*** Opening Data ***
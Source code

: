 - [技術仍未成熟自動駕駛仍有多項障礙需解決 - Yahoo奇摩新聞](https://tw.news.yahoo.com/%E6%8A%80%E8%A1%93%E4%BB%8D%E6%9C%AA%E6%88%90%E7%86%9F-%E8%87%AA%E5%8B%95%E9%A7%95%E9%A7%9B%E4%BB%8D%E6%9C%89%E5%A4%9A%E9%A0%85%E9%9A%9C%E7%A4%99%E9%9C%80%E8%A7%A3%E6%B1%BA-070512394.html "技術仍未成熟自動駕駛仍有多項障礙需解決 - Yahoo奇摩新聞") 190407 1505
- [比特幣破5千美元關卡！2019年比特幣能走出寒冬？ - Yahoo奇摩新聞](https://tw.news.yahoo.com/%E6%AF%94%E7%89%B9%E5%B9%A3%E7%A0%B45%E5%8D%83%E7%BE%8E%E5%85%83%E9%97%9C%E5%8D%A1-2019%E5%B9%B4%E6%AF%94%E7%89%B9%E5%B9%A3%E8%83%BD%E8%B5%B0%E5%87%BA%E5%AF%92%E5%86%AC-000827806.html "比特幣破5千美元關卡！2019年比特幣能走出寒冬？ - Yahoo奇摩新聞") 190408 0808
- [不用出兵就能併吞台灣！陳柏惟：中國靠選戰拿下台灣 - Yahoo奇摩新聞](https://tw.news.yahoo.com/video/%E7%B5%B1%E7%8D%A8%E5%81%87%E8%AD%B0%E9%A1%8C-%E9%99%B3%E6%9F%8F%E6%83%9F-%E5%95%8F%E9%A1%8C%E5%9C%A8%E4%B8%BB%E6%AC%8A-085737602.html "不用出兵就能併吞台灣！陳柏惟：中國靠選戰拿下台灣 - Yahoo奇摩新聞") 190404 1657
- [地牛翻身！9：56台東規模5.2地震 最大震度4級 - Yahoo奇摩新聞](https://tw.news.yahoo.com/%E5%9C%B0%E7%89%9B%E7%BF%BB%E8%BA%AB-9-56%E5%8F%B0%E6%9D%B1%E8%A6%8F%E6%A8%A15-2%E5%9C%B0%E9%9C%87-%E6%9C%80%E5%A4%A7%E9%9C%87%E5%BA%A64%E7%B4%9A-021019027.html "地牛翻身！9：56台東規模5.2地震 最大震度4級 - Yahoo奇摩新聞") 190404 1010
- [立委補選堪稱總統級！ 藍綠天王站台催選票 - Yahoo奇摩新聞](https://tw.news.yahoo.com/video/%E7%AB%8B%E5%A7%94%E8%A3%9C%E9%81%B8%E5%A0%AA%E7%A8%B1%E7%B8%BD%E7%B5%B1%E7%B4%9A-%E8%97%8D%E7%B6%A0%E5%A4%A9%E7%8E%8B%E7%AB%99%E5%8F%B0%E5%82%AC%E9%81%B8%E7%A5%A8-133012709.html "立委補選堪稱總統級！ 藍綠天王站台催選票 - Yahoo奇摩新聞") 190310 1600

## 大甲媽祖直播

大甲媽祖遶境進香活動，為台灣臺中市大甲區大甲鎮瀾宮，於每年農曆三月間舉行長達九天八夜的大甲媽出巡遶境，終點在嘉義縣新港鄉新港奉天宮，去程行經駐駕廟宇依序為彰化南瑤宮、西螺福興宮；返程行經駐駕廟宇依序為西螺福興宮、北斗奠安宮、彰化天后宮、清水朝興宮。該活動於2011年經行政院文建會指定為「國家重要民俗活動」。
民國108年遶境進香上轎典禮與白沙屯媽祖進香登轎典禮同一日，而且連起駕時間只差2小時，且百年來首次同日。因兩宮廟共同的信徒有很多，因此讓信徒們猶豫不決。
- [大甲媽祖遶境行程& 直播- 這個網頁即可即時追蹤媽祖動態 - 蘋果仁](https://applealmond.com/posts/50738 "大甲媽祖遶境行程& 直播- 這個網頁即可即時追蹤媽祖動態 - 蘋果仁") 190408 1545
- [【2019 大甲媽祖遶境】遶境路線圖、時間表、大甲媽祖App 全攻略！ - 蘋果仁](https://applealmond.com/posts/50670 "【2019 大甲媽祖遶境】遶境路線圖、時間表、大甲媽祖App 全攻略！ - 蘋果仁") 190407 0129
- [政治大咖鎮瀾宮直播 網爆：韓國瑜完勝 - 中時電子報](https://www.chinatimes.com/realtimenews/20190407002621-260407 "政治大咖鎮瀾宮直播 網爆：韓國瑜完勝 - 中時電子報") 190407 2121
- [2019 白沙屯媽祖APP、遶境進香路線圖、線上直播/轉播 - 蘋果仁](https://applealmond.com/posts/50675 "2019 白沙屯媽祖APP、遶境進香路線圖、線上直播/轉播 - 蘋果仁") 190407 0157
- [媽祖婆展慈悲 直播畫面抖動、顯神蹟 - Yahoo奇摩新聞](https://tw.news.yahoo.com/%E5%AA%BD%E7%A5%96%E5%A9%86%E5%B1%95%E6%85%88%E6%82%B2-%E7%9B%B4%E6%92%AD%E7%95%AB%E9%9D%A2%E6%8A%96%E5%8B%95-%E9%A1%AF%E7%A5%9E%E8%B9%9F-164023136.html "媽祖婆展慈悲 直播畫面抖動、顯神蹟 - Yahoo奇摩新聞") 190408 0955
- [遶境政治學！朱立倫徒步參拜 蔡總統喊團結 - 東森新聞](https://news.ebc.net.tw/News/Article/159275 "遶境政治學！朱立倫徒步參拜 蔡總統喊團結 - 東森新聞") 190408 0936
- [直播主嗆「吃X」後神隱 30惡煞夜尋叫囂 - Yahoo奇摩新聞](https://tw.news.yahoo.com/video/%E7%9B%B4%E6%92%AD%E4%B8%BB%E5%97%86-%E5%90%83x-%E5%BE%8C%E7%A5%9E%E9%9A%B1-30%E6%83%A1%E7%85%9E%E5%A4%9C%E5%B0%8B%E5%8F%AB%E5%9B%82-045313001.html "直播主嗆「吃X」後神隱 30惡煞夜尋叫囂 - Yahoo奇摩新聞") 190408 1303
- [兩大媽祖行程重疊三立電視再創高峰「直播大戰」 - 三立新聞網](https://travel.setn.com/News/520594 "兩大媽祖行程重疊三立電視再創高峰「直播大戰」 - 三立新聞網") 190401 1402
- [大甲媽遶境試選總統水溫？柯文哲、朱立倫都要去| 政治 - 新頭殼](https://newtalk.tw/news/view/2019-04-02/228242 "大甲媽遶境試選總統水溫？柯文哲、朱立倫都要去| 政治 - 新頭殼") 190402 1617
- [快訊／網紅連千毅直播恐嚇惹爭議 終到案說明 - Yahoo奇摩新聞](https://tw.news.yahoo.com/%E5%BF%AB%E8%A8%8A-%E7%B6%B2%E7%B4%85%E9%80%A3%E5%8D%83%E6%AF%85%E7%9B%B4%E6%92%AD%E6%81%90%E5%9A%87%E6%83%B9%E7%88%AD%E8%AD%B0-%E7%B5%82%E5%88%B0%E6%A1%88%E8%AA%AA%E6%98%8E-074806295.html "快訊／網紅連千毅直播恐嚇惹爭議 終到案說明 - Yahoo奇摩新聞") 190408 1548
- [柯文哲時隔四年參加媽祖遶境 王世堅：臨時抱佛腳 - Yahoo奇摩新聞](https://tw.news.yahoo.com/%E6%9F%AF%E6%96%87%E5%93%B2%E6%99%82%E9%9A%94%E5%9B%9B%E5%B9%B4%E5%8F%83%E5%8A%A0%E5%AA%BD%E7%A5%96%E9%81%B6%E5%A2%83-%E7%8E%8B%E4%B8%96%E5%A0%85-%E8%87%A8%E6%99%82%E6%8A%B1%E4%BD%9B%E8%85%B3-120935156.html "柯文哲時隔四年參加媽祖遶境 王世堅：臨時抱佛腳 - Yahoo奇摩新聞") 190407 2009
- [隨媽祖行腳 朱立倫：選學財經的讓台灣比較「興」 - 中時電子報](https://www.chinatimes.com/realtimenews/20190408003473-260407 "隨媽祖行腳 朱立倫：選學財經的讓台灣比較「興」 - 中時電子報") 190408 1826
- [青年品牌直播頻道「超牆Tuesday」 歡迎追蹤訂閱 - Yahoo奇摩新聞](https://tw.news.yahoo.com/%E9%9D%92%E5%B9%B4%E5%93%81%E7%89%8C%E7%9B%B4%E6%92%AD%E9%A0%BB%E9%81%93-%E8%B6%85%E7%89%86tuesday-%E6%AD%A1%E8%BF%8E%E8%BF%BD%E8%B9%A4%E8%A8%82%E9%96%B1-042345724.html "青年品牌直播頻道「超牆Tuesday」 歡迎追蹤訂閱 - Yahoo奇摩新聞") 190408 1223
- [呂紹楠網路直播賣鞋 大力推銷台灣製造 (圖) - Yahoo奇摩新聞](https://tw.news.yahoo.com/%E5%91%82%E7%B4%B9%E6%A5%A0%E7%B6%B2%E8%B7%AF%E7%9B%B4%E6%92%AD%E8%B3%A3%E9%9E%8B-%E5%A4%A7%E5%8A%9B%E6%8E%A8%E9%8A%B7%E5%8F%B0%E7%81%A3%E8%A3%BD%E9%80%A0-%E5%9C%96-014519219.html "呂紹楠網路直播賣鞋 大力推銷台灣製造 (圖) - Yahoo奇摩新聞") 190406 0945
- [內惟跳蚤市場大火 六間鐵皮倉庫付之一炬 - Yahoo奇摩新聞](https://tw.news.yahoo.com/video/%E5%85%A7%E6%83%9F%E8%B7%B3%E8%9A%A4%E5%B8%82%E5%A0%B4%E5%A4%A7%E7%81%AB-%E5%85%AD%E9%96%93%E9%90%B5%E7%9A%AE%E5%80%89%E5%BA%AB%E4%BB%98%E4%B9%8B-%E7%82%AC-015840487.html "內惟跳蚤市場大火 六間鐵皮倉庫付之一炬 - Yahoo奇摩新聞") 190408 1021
*** Closing Data ***
■ Instructions to follow
What belongs in the answer is each line of the listing that contains the word "中時電子報".

■ Problem solution
- [政治大咖鎮瀾宮直播 網爆：韓國瑜完勝 - 中時電子報](https://www.chinatimes.com/realtimenews/20190407002621-260407 "政治大咖鎮瀾宮直播 網爆：韓國瑜完勝 - 中時電子報") 190407 2121
- [隨媽祖行腳 朱立倫：選學財經的讓台灣比較「興」 - 中時電子報](https://www.chinatimes.com/realtimenews/20190408003473-260407 "隨媽祖行腳 朱立倫：選學財經的讓台灣比較「興」 - 中時電子報") 190408 1826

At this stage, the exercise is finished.